Your objective:
Look through the lines below, find those with the word "controleregel", and copy them.

──────── Data provided ────────

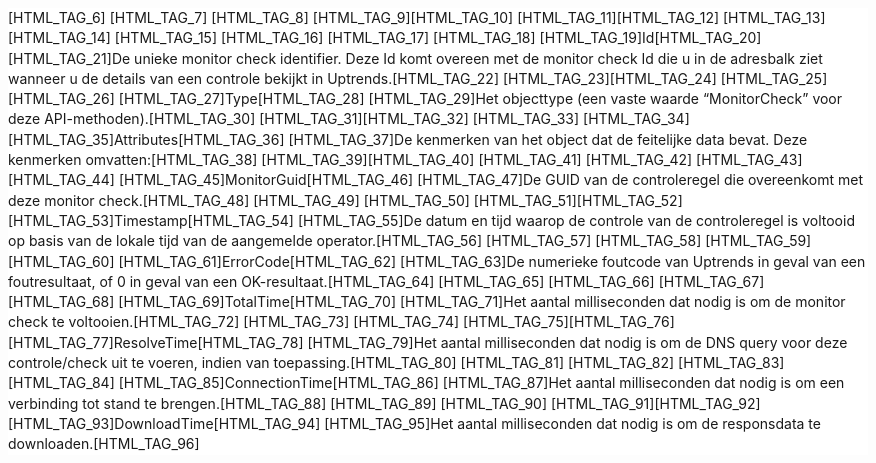 [HTML_TAG_6]
[HTML_TAG_7]
  [HTML_TAG_8]
    [HTML_TAG_9][HTML_TAG_10]
    [HTML_TAG_11][HTML_TAG_12]
    [HTML_TAG_13][HTML_TAG_14]
  [HTML_TAG_15]
[HTML_TAG_16]
[HTML_TAG_17]
  [HTML_TAG_18]
    [HTML_TAG_19]Id[HTML_TAG_20]
    [HTML_TAG_21]De unieke monitor check identifier. Deze Id komt overeen met de monitor check Id die u in de adresbalk ziet wanneer u de details van een controle bekijkt in Uptrends.[HTML_TAG_22]
    [HTML_TAG_23][HTML_TAG_24]
  [HTML_TAG_25]
  [HTML_TAG_26]
    [HTML_TAG_27]Type[HTML_TAG_28]
    [HTML_TAG_29]Het objecttype (een vaste waarde “MonitorCheck” voor deze API-methoden).[HTML_TAG_30]
    [HTML_TAG_31][HTML_TAG_32]
  [HTML_TAG_33]
  [HTML_TAG_34]
    [HTML_TAG_35]Attributes[HTML_TAG_36]
    [HTML_TAG_37]De kenmerken van het object dat de feitelijke data bevat. Deze kenmerken omvatten:[HTML_TAG_38]
    [HTML_TAG_39][HTML_TAG_40]
  [HTML_TAG_41]
  [HTML_TAG_42]
    [HTML_TAG_43][HTML_TAG_44]
    [HTML_TAG_45]MonitorGuid[HTML_TAG_46]
    [HTML_TAG_47]De GUID van de controleregel die overeenkomt met deze monitor check.[HTML_TAG_48]
  [HTML_TAG_49]
  [HTML_TAG_50]
    [HTML_TAG_51][HTML_TAG_52]
    [HTML_TAG_53]Timestamp[HTML_TAG_54]
    [HTML_TAG_55]De datum en tijd waarop de controle van de controleregel is voltooid op basis van de lokale tijd van de aangemelde operator.[HTML_TAG_56]
  [HTML_TAG_57]
  [HTML_TAG_58]
    [HTML_TAG_59][HTML_TAG_60]
    [HTML_TAG_61]ErrorCode[HTML_TAG_62]
    [HTML_TAG_63]De numerieke foutcode van Uptrends in geval van een foutresultaat, of 0 in geval van een OK-resultaat.[HTML_TAG_64]
  [HTML_TAG_65]
  [HTML_TAG_66]
    [HTML_TAG_67][HTML_TAG_68]
    [HTML_TAG_69]TotalTime[HTML_TAG_70]
    [HTML_TAG_71]Het aantal milliseconden dat nodig is om de monitor check te voltooien.[HTML_TAG_72]
  [HTML_TAG_73]
  [HTML_TAG_74]
    [HTML_TAG_75][HTML_TAG_76]
    [HTML_TAG_77]ResolveTime[HTML_TAG_78]
    [HTML_TAG_79]Het aantal milliseconden dat nodig is om de DNS query voor deze controle/check uit te voeren, indien van toepassing.[HTML_TAG_80]
  [HTML_TAG_81]
  [HTML_TAG_82]
    [HTML_TAG_83][HTML_TAG_84]
    [HTML_TAG_85]ConnectionTime[HTML_TAG_86]
    [HTML_TAG_87]Het aantal milliseconden dat nodig is om een verbinding tot stand te brengen.[HTML_TAG_88]
  [HTML_TAG_89]
  [HTML_TAG_90]
    [HTML_TAG_91][HTML_TAG_92]
    [HTML_TAG_93]DownloadTime[HTML_TAG_94]
    [HTML_TAG_95]Het aantal milliseconden dat nodig is om de responsdata te downloaden.[HTML_TAG_96]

────────

Task output:
    [HTML_TAG_47]De GUID van de controleregel die overeenkomt met deze monitor check.[HTML_TAG_48]
    [HTML_TAG_55]De datum en tijd waarop de controle van de controleregel is voltooid op basis van de lokale tijd van de aangemelde operator.[HTML_TAG_56]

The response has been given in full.